◆ EXERCISE OBJECTIVE ◆
Pick out the lines below with "diagram" and list them.

==== RECORD SET ====

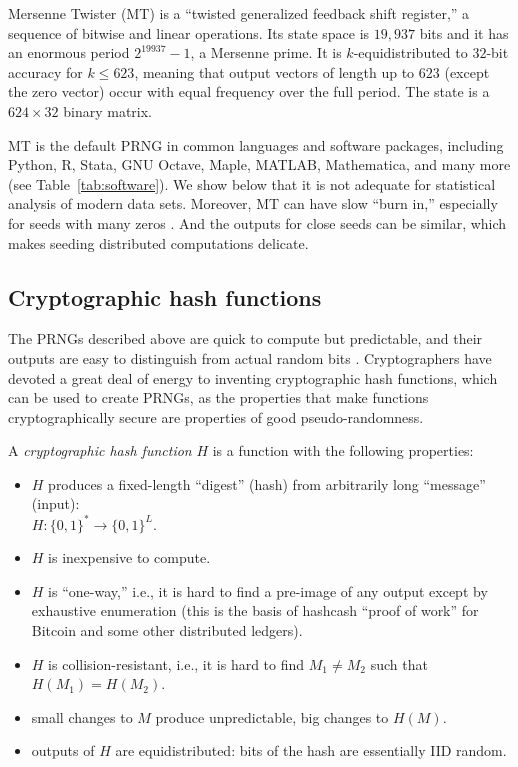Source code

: \documentclass[graybox]{svmult}
\begin{document}
Mersenne Twister (MT) \cite{matsumoto_mersenne_1998} is a ``twisted generalized feedback shift register,'' a sequence of bitwise and linear operations.
Its state space is $19,937$ bits and it has an enormous period $2^{19937}-1$, a Mersenne prime.
It is $k$-equidistributed to $32$-bit accuracy for $k \leq 623$, 
meaning that output vectors of length up to $623$ (except the zero vector) occur with equal frequency over the full period.
The state is a $624 \times 32$ binary matrix.

MT is the default PRNG in common languages and software packages, including Python, R, Stata, 
GNU Octave, Maple, MATLAB, Mathematica, and many more (see Table~\ref{tab:software}).
We show below that it is not adequate for statistical analysis of modern data sets.
Moreover, MT can have slow ``burn in,'' especially for seeds with many zeros \cite{saito_simd-oriented_2008}.
And the outputs for close seeds can be similar, which makes seeding distributed computations
delicate.

\subsection{Cryptographic hash functions}
The PRNGs described above are quick to compute but predictable,
and their outputs are easy to distinguish from actual random bits \cite{lecuyer_testu01_2007}.
Cryptographers have devoted a great deal of energy to inventing cryptographic hash functions,
which can be used to create PRNGs, as the properties that make functions cryptographically secure
are properties of good pseudo-randomness.

A \emph{cryptographic hash function} $H$ is a function with the following properties:

\begin{itemize}
\item $H$ produces a fixed-length ``digest'' (hash) from arbitrarily long ``message'' (input):\\ $H:\{0, 1\}^* \rightarrow \{0, 1\}^L$.
\item $H$ is inexpensive to compute.
\item $H$ is ``one-way,'' i.e., it is hard to find a pre-image of any output except by exhaustive enumeration (this is the basis of  hashcash ``proof of work'' for Bitcoin and some other distributed ledgers).
\item $H$ is collision-resistant, i.e., it is hard to find $M_1 \ne M_2$ such that $H(M_1) = H(M_2)$.
\item small changes to $M$ produce unpredictable, big changes to $H(M)$.
\item outputs of $H$ are equidistributed: bits of the hash are essentially IID random.
\end{itemize}
\end{document}
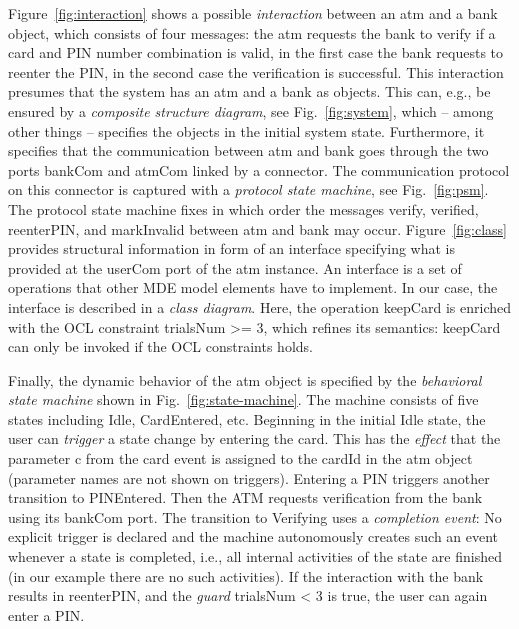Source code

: \documentclass[10pt,fleqn,final]{scrreprt}
\newenvironment{definitions}[0]{\medskip }{}
\newcommand{\uml}[1]{\textsf{#1}}
\begin{document}
\begin{definitions}
Figure~\ref{fig:interaction} shows a possible \emph{interaction}
between an \uml{atm} and a \uml{bank} object, which consists of
four messages: the \uml{atm} requests the \uml{bank} to \uml{verify}
if a card and PIN number combination is valid, in the first case the
\uml{bank} requests to reenter the PIN, in the second case the
verification is successful.  This interaction presumes that the system
has an \uml{atm} and a \uml{bank} as objects. This can, e.g., be
ensured by a \emph{composite structure diagram}, see
Fig.~\ref{fig:system}, which -- among other things -- specifies the
objects in the initial system state.  Furthermore, it specifies that
the communication between \uml{atm} and \uml{bank} goes through the
two ports \uml{bankCom} and \uml{atmCom} linked by a connector.  The
communication protocol on this connector is captured with a
\emph{protocol state machine}, see Fig.~\ref{fig:psm}.  The protocol
state machine fixes in which order the messages \uml{verify},
\uml{verified}, \uml{reenterPIN}, and \uml{markInvalid} between
\uml{atm} and \uml{bank} may occur.  Figure~\ref{fig:class} provides
structural information in form of an interface specifying what is
provided at the \uml{userCom} port of the \uml{atm} instance. An
interface is a set of operations that other MDE model elements have to
implement. In our case, the interface is described in a \emph{class
  diagram}. Here, the operation \uml{keepCard} is enriched with the
OCL constraint \uml{trialsNum >= 3}, which refines its semantics:
\uml{keepCard} can only be invoked if the OCL constraints holds.

Finally, the dynamic behavior of the \uml{atm} object is specified by
the \emph{behavioral state machine} shown in
Fig.~\ref{fig:state-machine}. The machine consists of five states
including \uml{Idle}, \uml{CardEntered}, etc.  Beginning in the
initial \uml{Idle} state, the user can \emph{trigger} a state change
by entering the \uml{card}. This has the \emph{effect} that the
parameter \uml{c} from the \uml{card} event is assigned to the
\uml{cardId} in the \uml{atm} object (parameter names are not shown on
triggers). Entering a \uml{PIN} triggers another transition to
\uml{PINEntered}.  Then the ATM requests verification from the bank
using its \uml{bankCom} port.  The transition to \uml{Verifying} uses
a \emph{completion event}: No explicit trigger is declared and the
machine autonomously creates such an event whenever a state is
completed, i.e., all internal activities of the state are finished (in
our example there are no such activities).  If the interaction with
the bank results in \uml{reenterPIN}, and the \emph{guard}
\uml{trialsNum < 3} is true, the user can again enter a \uml{PIN}.



\end{definitions}
\end{document}
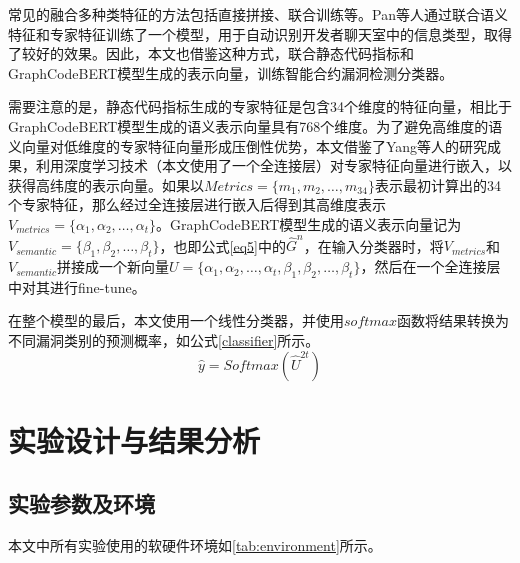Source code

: 常见的融合多种类特征的方法包括直接拼接、联合训练等。Pan等人通过联合语义特征和专家特征训练了一个模型，用于自动识别开发者聊天室中的信息类型，取得了较好的效果。因此，本文也借鉴这种方式，联合静态代码指标和GraphCodeBERT模型生成的表示向量，训练智能合约漏洞检测分类器。

需要注意的是，静态代码指标生成的专家特征是包含34个维度的特征向量，相比于GraphCodeBERT模型生成的语义表示向量具有768个维度。为了避免高维度的语义向量对低维度的专家特征向量形成压倒性优势，本文借鉴了Yang等人的研究成果，利用深度学习技术（本文使用了一个全连接层）对专家特征向量进行嵌入，以获得高纬度的表示向量。如果以$Metrics=\{m_1,m_2,\ldots,m_{34}\}$表示最初计算出的34个专家特征，那么经过全连接层进行嵌入后得到其高维度表示$V_{metrics}=\{\alpha_1,\alpha_2,\ldots,\alpha_t\}$。GraphCodeBERT模型生成的语义表示向量记为$V_{semantic}=\{\beta_1,\beta_2,\ldots,\beta_t\}$，也即公式\eqref{eq5}中的$\hat{G}^n$，在输入分类器时，将$V_{metrics}$和$V_{semantic}$拼接成一个新向量$U=\{\alpha_1,\alpha_2,\ldots,\alpha_t,\beta_1,\beta_2,\ldots,\beta_t\}$，然后在一个全连接层中对其进行fine-tune。

在整个模型的最后，本文使用一个线性分类器，并使用$softmax$函数将结果转换为不同漏洞类别的预测概率，如公式\eqref{classifier}所示。
\begin{equation}
\hat{y}=Softmax(\hat{U}^{2t}) \label{classifier}
\end{equation}
\section{实验设计与结果分析}
\label{sec:实验设计与结果分析}


\subsection{实验参数及环境}
\label{sec:实验参数及环境}
本文中所有实验使用的软硬件环境如\autoref{tab:environment}所示。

====

◆ EXPECTED ANSWER ◆
ensured by a \emph{composite structure diagram}, see
  diagram}. Here, the operation \uml{keepCard} is enriched with the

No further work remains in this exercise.